從表4中的特征值與方差貢獻表,可以看出前兩個因子可以解釋為57.241%的方差,沒有達到累計方差貢獻率要在85%以上的標準,所以不能以因子1和因子2作為從眾多變量中提取的主成分,那就要旋轉因子并選擇“最大方差法”旋轉因子,從而得到因子旋轉后的如下旋轉成分矩陣。

表4 解釋的總方差
從表5的旋轉成分矩陣表中可以看出,成分矩陣表中含有成分1和成分2兩個主成分,其中主成份1中包含了6個變量,這六個變量的名稱分別是國家層面的頂層設計、地方黨政組織的大力推進、基層黨組織的積極響應、當地社會矛盾尖銳程度、整個社會的法治化水平、當地對外開放程度,主成分2包含的變量為當地經濟發展狀況、當地居民的文化程度、社區(村)居民的生活水平、當地居民的法律意識、當地居民的民主傳統和習慣、當地居民的公民權利意識6個變量。從旋轉后的因子負荷系數看,無論是主成分1內含的變量還是主成分2內含的變量,對應主成份的因子負荷系數都在0.5以上,這說明各變量所對應的主成份具有較為緊密的關系,抑或說變量對所對應的主成份具有較強的解釋力,應當要作為主成分的解釋變量予以保留。
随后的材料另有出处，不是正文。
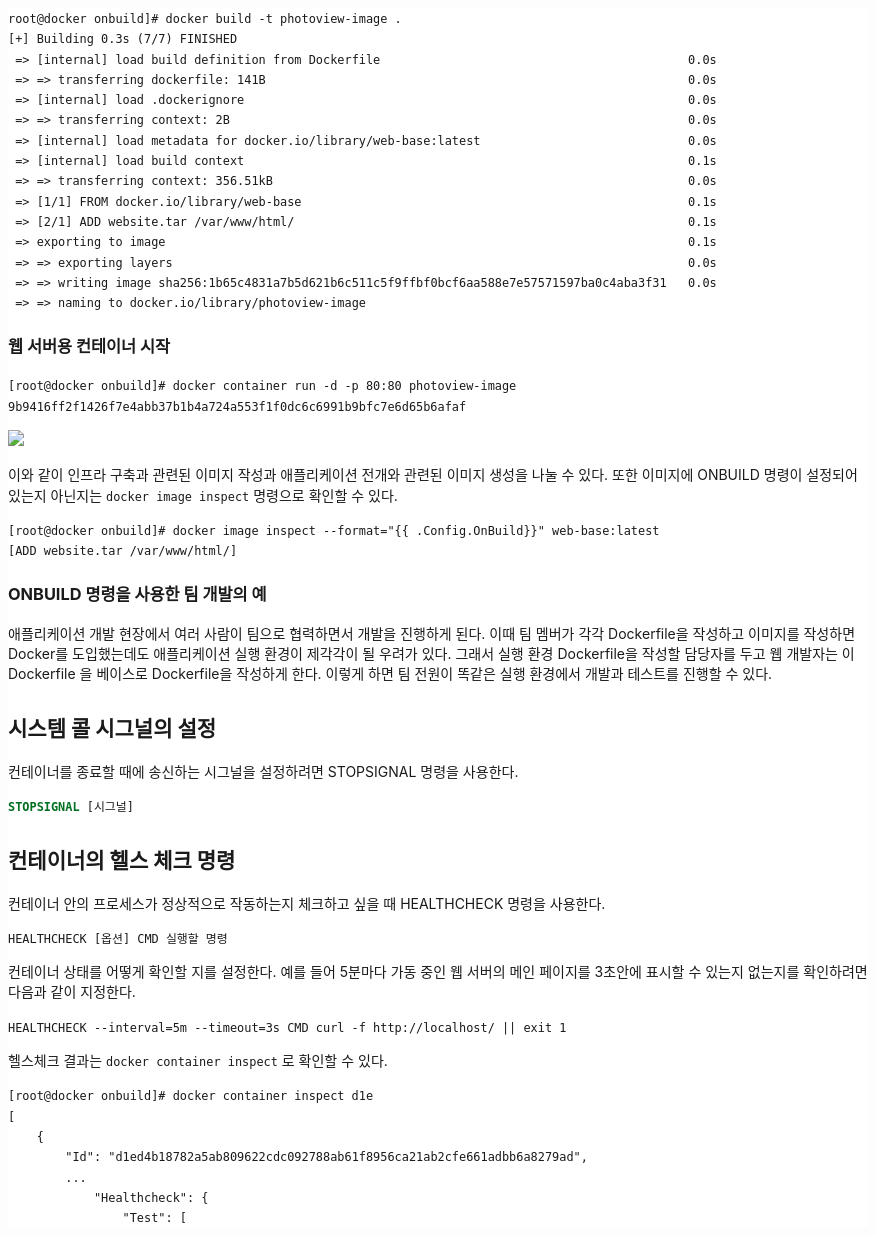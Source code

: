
 ```
root@docker onbuild]# docker build -t photoview-image .
[+] Building 0.3s (7/7) FINISHED                                                                    
 => [internal] load build definition from Dockerfile                                           0.0s
 => => transferring dockerfile: 141B                                                           0.0s
 => [internal] load .dockerignore                                                              0.0s
 => => transferring context: 2B                                                                0.0s
 => [internal] load metadata for docker.io/library/web-base:latest                             0.0s
 => [internal] load build context                                                              0.1s
 => => transferring context: 356.51kB                                                          0.0s
 => [1/1] FROM docker.io/library/web-base                                                      0.1s
 => [2/1] ADD website.tar /var/www/html/                                                       0.1s
 => exporting to image                                                                         0.1s
 => => exporting layers                                                                        0.0s
 => => writing image sha256:1b65c4831a7b5d621b6c511c5f9ffbf0bcf6aa588e7e57571597ba0c4aba3f31   0.0s
 => => naming to docker.io/library/photoview-image 
```

### 웹 서버용 컨테이너 시작
```
[root@docker onbuild]# docker container run -d -p 80:80 photoview-image
9b9416ff2f1426f7e4abb37b1b4a724a553f1f0dc6c6991b9bfc7e6d65b6afaf
```

![](Pasted%20image%2020230208165525.png)

이와 같이 인프라 구축과 관련된 이미지 작성과 애플리케이션 전개와 관련된 이미지 생성을 나눌 수 있다. 또한 이미지에 ONBUILD 명령이 설정되어 있는지 아닌지는 `docker image inspect` 명령으로 확인할 수 있다. 

```
[root@docker onbuild]# docker image inspect --format="{{ .Config.OnBuild}}" web-base:latest 
[ADD website.tar /var/www/html/]
```

### ONBUILD 명령을 사용한 팀 개발의 예
애플리케이션 개발 현장에서 여러 사람이 팀으로 협력하면서 개발을 진행하게 된다. 이때 팀 멤버가 각각 Dockerfile을 작성하고 이미지를 작성하면 Docker를 도입했는데도 애플리케이션 실행 환경이 제각각이 될 우려가 있다. 
그래서 실행 환경 Dockerfile을 작성할 담당자를 두고 웹 개발자는 이 Dockerfile 을 베이스로 Dockerfile을 작성하게 한다. 이렇게 하면 팀 전원이 똑같은 실행 환경에서 개발과 테스트를 진행할 수 있다. 

## 시스템 콜 시그널의 설정
컨테이너를 종료할 때에 송신하는 시그널을 설정하려면 STOPSIGNAL 명령을 사용한다.
```Dockerfile
STOPSIGNAL [시그널]
```

## 컨테이너의 헬스 체크 명령
컨테이너 안의 프로세스가 정상적으로 작동하는지 체크하고 싶을 때 HEALTHCHECK 명령을 사용한다. 
```
HEALTHCHECK [옵션] CMD 실행할 명령
```
컨테이너 상태를 어떻게 확인할 지를 설정한다. 예를 들어 5분마다 가동 중인 웹 서버의 메인 페이지를 3초안에 표시할 수 있는지 없는지를 확인하려면 다음과 같이 지정한다.
```
HEALTHCHECK --interval=5m --timeout=3s CMD curl -f http://localhost/ || exit 1
```
헬스체크 결과는 `docker container inspect` 로 확인할 수 있다. 
```
[root@docker onbuild]# docker container inspect d1e
[
    {
        "Id": "d1ed4b18782a5ab809622cdc092788ab61f8956ca21ab2cfe661adbb6a8279ad",
        ...
            "Healthcheck": {
                "Test": [
```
另外,變量對主成份的因子負荷系數越大,說明變量對主成分這個公因子的相關系數越大,即變量對主成份的因子負荷系數越大意涵著變量對主成份公因子的影響越大,或者說這個變量對主成份越重要。從表6旋轉成份矩陣表中可以看出:對成分1貢獻最大的變量為國家層面的頂層設計,其次是地方黨政組織的大力推進,再次是基層黨組織的積極響應;對成分2貢獻排名前三的由大到小的變量依次為當地經濟發展狀況、當地居民的文化程度和社區(村)居民的生活水平。從主成分1和主成分2所包含變量的表征和內涵來看,可以把主成分1和主成分2當作兩個新的變量并賦予“內部環境影響因素”和“外部環境影響因素”兩個名稱。下列圖1旋轉后的因子負荷散點圖再次直觀形象地揭示了何種變量對主成分1和主成分2會有貢獻以及貢獻的程度。

表5 旋轉成份矩陣a

圖1 旋轉空間中的成分圖
通過對調查問卷D7題關于中國特色基層協商民主制度化影響因素的調查數據做上述描述性統計分析和主成份分析,可以得知社區(村)居民的生活水平、當地經濟發展狀況、當地居民的文化程度、當地居民的法律意識、當地居民的民主傳統和習慣、當地居民的公民權利意識、當地對外開放程度、當地社會矛盾尖銳程度、國家層面的頂層設計、地方黨政組織的大力推進、基層黨組織的積極響應、整個社會的法治化水平是中國特色基層協商民主制度化的重要影響因素,其中國家層面的頂層設計、地方黨政組織的大力推進、基層黨組織的積極響應、當地社會矛盾尖銳程度、整個社會的法治化水平和當地對方開放程度是屬于外部環境層面的影響因素,而當地經濟發展狀況、當地居民的文化程度、社區(村)居民的生活水平、當地居民的法律意識、當地居民的民主傳統和習慣、當地居民的公民權利意識屬于內部環境層面的影響因素。通過對12個中國特色基層協商民主制度化影響因素做進一步地梳理和分析,容易發現這12個影響因素又可以歸類為四個方面的影響因素,分別是經濟、政治、社會、文化四個方面的影響因素。為此,可以根據“兩個環境”和“四個方面因素”構建中國特色基層協商民主制度化影響因素的如下圖2所示的模型。

圖2 中國特色基層協商民主制度化影響因素模型圖
從上述構建的圖2的模型圖中可以看出,當地居民的文化程度、當地居民的公民權利意識、當地居民的民主傳統和習慣是中國特色基層協商民主制度化文化方面的影響因素,社區(村)居民的生活水平、當地經濟發展狀況是中國特色基層協商民主制度化經濟方面的影響因素,當地居民的法律意識、國家層面的頂層設計、地方黨政組織的大力推進、基層黨組織的積極響應是中國特色基層協商民主制度化政治方面的影響因素,當地對外開放程度、當地社會矛盾尖銳程度、整個社會法治化水平是中國特色基層協商民主制度化社會方面的影響因素。可以說,這個模型較好地從多維的視角反映出中國特色基層協商民主制度化影響因素的構成內容。同時,它又是一個開放性的模型,所謂開放性,是指這個模型所涉及到的影響因素雖然是中國特色基層協商民主制度化的重要影響因素,但可能不是中國特色基層協商民主制度化影響因素的全部內容,研究者對此可以作進一步的研究和探索,不斷發展和完善上述構建的影響因素模型。